The Problem with Screens

I’ve been having trouble updating Facebook and Twitter and this blog. I’ve even been having trouble answering email. No, it’s not a technical problem. It’s a me problem. I’m just so tired of looking at screens.

When did it start? To be perfectly honest, I think it started when I got an iPhone, several years ago now. I still remember my Blackberry with some fondness. It was the best, most fashionable device at the time. It didn’t do much, but it was easy to talk into and type on. I used it mainly to text. And then I got an iPhone. It was difficult to type on (what a pain, those little virtual keys you have to tap), and unpleasant to talk on (when you hold that rectangle up to your ear, anything on your face gets onto the screen — which in my case is foundation). What did I use it for? Primarily to check on social media and take photographs. I like taking photographs, and I even like posting them on Instagram, but I never get around to printing them. They exist only on my computer — on another screen. Other than that, I use my iPhone to Facetime with my daughter and shop on Etsy.

At some point, the ways to get in touch with me proliferated. There was email of course, and then text, and Facebook messenger, and Twitter direct messaging. I get at least a hundred emails every day — from students, the two programs in which I teach, people getting in touch because of my writing (which is my business, so all those emails are important too). And then of course all the random emails we get nowadays, although I try to unsubscribe and block. The problem is, I’m having a hard time keeping up with it all. My email is a triage center: which emails absolutely have to be answered? First priority: students. Second priority: anything relating to work. Third priority: anything relating to writing. By that point, there’s simply no time left, not if I want to get some sleep . . .

Of course, it could have been affected by the fact that at some point I began writing novels, which means a lot of time working on the computer. A lot of time staring at a screen. I try to deal with that by drafting as much as I can by hand. Anyway, a first draft goes much better for me if I write it by hand — it seems to flow better, and I know which word goes after the last one. That’s more difficult for me when staring at the computer. But of course the second draft is typed, and all subsequent drafts have to be revised onscreen. Still, I print out hard copies when I can. The process of switching from short stories to novels could have something to do with it.

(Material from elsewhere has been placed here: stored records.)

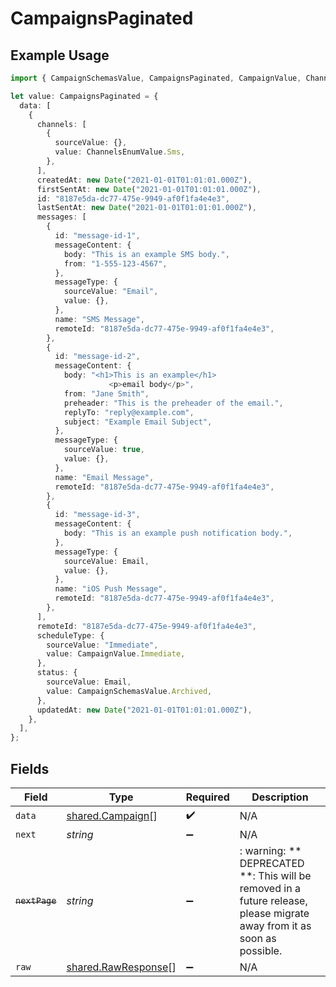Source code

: # CampaignsPaginated

## Example Usage

```typescript
import { CampaignSchemasValue, CampaignsPaginated, CampaignValue, ChannelsEnumValue } from "@stackone/stackone-client-ts/sdk/models/shared";

let value: CampaignsPaginated = {
  data: [
    {
      channels: [
        {
          sourceValue: {},
          value: ChannelsEnumValue.Sms,
        },
      ],
      createdAt: new Date("2021-01-01T01:01:01.000Z"),
      firstSentAt: new Date("2021-01-01T01:01:01.000Z"),
      id: "8187e5da-dc77-475e-9949-af0f1fa4e4e3",
      lastSentAt: new Date("2021-01-01T01:01:01.000Z"),
      messages: [
        {
          id: "message-id-1",
          messageContent: {
            body: "This is an example SMS body.",
            from: "1-555-123-4567",
          },
          messageType: {
            sourceValue: "Email",
            value: {},
          },
          name: "SMS Message",
          remoteId: "8187e5da-dc77-475e-9949-af0f1fa4e4e3",
        },
        {
          id: "message-id-2",
          messageContent: {
            body: "<h1>This is an example</h1>
                      <p>email body</p>",
            from: "Jane Smith",
            preheader: "This is the preheader of the email.",
            replyTo: "reply@example.com",
            subject: "Example Email Subject",
          },
          messageType: {
            sourceValue: true,
            value: {},
          },
          name: "Email Message",
          remoteId: "8187e5da-dc77-475e-9949-af0f1fa4e4e3",
        },
        {
          id: "message-id-3",
          messageContent: {
            body: "This is an example push notification body.",
          },
          messageType: {
            sourceValue: Email,
            value: {},
          },
          name: "iOS Push Message",
          remoteId: "8187e5da-dc77-475e-9949-af0f1fa4e4e3",
        },
      ],
      remoteId: "8187e5da-dc77-475e-9949-af0f1fa4e4e3",
      scheduleType: {
        sourceValue: "Immediate",
        value: CampaignValue.Immediate,
      },
      status: {
        sourceValue: Email,
        value: CampaignSchemasValue.Archived,
      },
      updatedAt: new Date("2021-01-01T01:01:01.000Z"),
    },
  ],
};
```

## Fields

| Field                                                                                                                   | Type                                                                                                                    | Required                                                                                                                | Description                                                                                                             |
| ----------------------------------------------------------------------------------------------------------------------- | ----------------------------------------------------------------------------------------------------------------------- | ----------------------------------------------------------------------------------------------------------------------- | ----------------------------------------------------------------------------------------------------------------------- |
| `data`                                                                                                                  | [shared.Campaign](../../../sdk/models/shared/campaign.md)[]                                                             | :heavy_check_mark:                                                                                                      | N/A                                                                                                                     |
| `next`                                                                                                                  | *string*                                                                                                                | :heavy_minus_sign:                                                                                                      | N/A                                                                                                                     |
| ~~`nextPage`~~                                                                                                          | *string*                                                                                                                | :heavy_minus_sign:                                                                                                      | : warning: ** DEPRECATED **: This will be removed in a future release, please migrate away from it as soon as possible. |
| `raw`                                                                                                                   | [shared.RawResponse](../../../sdk/models/shared/rawresponse.md)[]                                                       | :heavy_minus_sign:                                                                                                      | N/A                                                                                                                     |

But then, also, something happened last fall. Our politics changed, and with it the online world changed. Twitter, which used to be a fun, lighthearted, if rather silly place to be, became something else entirely. I’m not sure what, except that much of the time I spend there now feels wasted. And the Facebook algorithm changed again, I think. It’s still better than Twitter, but that’s not saying much. All in all, I’m not getting very much out of spending time on social media. There are still people I follow and want to keep up with — they are like little shining stars online, posting things that make me more hopeful, encourage me to keep working, show me the beauty of the world. But most of what I find online is either uninteresting or an advertisement. And the thing I’ve noticed is, nothing I see online seems to affect anything in the outside world, the real physical world. That goes on as though the online world didn’t exist. None of the Twitter outrage seems to affect anything. The real work, including the real political work, still seems to be done by boots on the ground.

I’m old enough (and I’m not particularly old!) that I still remember a world without screens, except the television set in a corner of the room. I remember getting my first computer in high school. I remember dot matrix printers and fax machines. Now we are living in the future, and honestly, I’m just tired of it. I have a sort of thirst for the real. On Tuesday, instead of sitting down in front of my computer screen and answering emails, I went out and ran errands. It was autumn, and leaves were falling, and cars were honking, and the sky was very blue. I went shopping, and did laundry, and watered the plants. Then I read a book. How did the online world go so quickly from being fun to an annoyance? Oh, there are things I like — being able to order music from Bandcamp, for instance. I have things available to me, like music from small indie bands, that I would not have had back when I was proudly recording cassette tapes. I even like streaming films and television shows on my phone.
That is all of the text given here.